**PROVIDED DATA:**
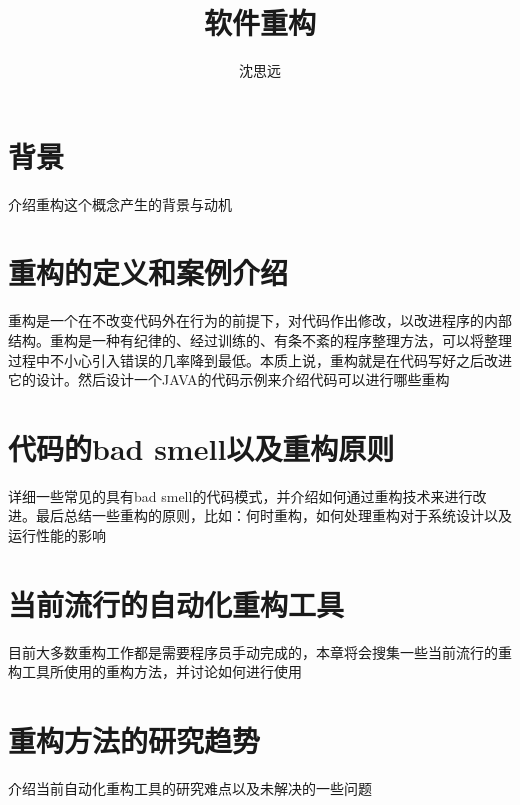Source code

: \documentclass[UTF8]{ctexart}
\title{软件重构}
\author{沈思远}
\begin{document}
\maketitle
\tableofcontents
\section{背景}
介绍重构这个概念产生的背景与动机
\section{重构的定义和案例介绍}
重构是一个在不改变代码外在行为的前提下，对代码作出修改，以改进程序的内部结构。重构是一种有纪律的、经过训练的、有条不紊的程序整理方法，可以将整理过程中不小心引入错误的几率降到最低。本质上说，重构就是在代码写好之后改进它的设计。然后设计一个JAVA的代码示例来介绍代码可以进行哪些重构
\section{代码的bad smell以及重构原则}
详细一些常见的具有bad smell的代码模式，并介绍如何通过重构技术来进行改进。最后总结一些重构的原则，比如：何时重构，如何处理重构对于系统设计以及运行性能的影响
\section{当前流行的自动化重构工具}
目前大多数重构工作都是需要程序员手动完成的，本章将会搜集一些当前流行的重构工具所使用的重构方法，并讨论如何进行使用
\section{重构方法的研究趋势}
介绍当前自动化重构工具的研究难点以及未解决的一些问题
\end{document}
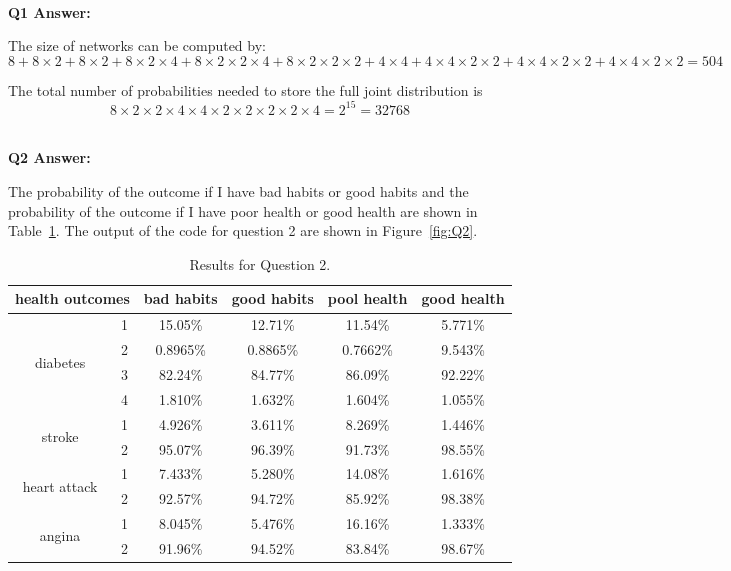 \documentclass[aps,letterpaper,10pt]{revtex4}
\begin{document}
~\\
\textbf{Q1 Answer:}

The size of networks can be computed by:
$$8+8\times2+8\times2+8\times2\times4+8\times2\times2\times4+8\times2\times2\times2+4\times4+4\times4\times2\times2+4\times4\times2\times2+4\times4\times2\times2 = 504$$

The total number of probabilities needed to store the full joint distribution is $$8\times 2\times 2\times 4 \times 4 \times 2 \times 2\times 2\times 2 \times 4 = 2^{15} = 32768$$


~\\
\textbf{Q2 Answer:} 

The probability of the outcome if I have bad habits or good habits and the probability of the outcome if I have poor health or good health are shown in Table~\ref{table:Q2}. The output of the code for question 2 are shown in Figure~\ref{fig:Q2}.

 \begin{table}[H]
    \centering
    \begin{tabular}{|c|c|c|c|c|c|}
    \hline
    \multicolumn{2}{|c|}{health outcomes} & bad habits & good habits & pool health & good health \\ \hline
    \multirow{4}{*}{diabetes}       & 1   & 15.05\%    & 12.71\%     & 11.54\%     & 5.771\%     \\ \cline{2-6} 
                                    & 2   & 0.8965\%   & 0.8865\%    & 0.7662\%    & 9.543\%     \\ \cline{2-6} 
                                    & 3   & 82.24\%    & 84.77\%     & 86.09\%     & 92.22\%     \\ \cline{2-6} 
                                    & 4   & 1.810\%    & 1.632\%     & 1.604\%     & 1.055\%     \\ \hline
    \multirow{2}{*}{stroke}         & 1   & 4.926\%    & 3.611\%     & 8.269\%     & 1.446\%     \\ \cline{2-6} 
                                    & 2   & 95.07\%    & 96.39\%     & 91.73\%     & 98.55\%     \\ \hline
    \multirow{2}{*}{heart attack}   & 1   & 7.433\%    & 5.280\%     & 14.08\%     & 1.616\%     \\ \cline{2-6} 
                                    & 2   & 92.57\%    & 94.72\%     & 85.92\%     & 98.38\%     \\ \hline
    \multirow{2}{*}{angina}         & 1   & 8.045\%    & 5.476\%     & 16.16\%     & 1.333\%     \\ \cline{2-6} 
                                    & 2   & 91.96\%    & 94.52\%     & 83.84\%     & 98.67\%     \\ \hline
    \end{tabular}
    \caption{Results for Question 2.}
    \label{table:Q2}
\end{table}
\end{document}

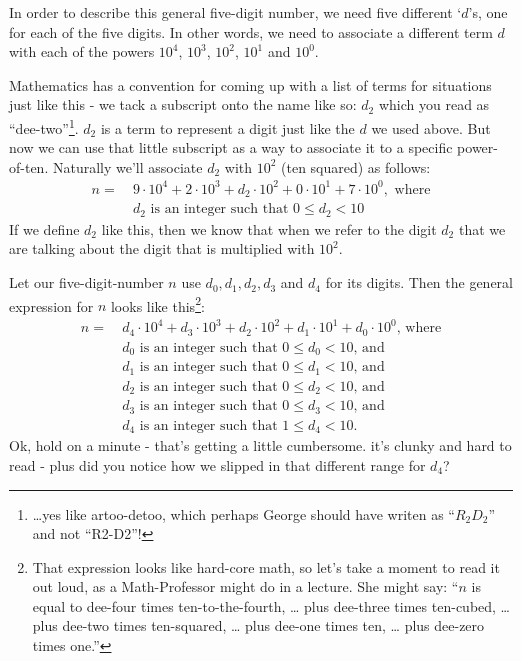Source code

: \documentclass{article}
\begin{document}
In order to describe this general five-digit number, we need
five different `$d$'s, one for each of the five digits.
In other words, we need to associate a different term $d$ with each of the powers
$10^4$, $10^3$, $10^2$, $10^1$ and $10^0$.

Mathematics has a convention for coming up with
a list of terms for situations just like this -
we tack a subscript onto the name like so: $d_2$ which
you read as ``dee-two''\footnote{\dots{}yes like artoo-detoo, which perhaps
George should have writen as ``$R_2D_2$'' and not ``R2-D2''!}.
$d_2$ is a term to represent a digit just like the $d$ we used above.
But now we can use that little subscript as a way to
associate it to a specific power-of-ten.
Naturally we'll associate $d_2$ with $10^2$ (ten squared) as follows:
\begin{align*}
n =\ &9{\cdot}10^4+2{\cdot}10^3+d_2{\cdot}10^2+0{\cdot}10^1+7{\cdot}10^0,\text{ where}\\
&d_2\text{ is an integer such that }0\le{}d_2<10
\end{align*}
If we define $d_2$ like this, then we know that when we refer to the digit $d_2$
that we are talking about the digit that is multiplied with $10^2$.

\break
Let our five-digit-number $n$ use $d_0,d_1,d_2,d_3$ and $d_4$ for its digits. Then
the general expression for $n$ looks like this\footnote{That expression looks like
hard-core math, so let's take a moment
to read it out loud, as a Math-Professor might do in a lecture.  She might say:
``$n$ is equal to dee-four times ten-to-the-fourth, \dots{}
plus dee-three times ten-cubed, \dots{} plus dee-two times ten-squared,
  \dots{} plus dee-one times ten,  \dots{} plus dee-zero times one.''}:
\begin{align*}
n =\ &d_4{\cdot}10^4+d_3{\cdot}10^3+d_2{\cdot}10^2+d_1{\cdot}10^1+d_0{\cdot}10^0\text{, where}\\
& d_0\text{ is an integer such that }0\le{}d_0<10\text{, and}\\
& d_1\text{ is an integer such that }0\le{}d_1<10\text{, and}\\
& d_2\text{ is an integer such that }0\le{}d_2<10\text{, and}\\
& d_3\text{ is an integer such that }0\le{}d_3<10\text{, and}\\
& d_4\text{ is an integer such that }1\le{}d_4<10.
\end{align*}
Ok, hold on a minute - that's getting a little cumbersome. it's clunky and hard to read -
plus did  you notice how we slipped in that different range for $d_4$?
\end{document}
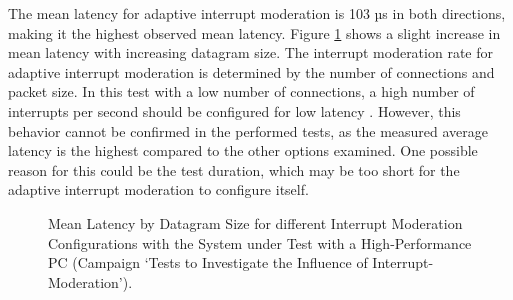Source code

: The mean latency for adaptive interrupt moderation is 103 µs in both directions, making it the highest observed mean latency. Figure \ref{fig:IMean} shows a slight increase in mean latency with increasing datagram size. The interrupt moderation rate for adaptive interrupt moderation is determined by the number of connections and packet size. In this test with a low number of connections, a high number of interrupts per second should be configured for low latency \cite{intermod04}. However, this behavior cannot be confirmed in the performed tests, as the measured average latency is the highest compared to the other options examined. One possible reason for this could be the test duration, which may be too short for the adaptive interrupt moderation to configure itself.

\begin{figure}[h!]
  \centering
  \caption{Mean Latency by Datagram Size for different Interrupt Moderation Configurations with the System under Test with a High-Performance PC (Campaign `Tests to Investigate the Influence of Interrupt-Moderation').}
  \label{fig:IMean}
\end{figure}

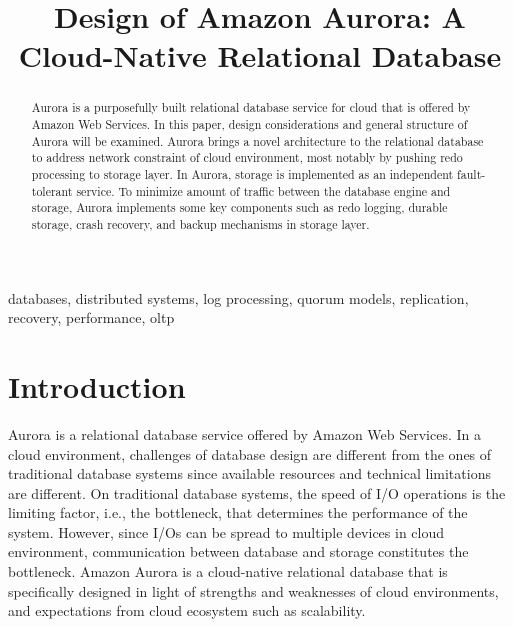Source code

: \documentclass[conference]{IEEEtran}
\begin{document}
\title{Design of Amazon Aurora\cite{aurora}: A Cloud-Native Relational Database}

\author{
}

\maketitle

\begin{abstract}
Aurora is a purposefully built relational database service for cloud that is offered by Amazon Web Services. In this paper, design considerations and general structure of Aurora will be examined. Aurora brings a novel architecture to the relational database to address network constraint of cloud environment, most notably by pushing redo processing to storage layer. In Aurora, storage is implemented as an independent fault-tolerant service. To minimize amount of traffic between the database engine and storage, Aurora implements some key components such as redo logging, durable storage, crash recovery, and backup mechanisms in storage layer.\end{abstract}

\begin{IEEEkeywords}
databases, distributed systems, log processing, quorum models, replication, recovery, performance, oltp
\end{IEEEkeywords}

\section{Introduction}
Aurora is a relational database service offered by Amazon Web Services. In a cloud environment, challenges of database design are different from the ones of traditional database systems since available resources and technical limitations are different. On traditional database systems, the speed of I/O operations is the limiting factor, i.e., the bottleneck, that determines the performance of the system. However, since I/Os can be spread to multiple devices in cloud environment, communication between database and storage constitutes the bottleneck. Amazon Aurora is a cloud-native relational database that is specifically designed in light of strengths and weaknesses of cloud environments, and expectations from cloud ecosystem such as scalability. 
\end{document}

**WORK TO BE COMPLETED:** Examine the records and pull out every line where the string "caption" occurs.

**SOLUTION FOR THIS PROBLEM:**
    \caption{Results for Question 2.}
  \caption{Mean Latency by Datagram Size for different Interrupt Moderation Configurations with the System under Test with a High-Performance PC (Campaign `Tests to Investigate the Influence of Interrupt-Moderation').}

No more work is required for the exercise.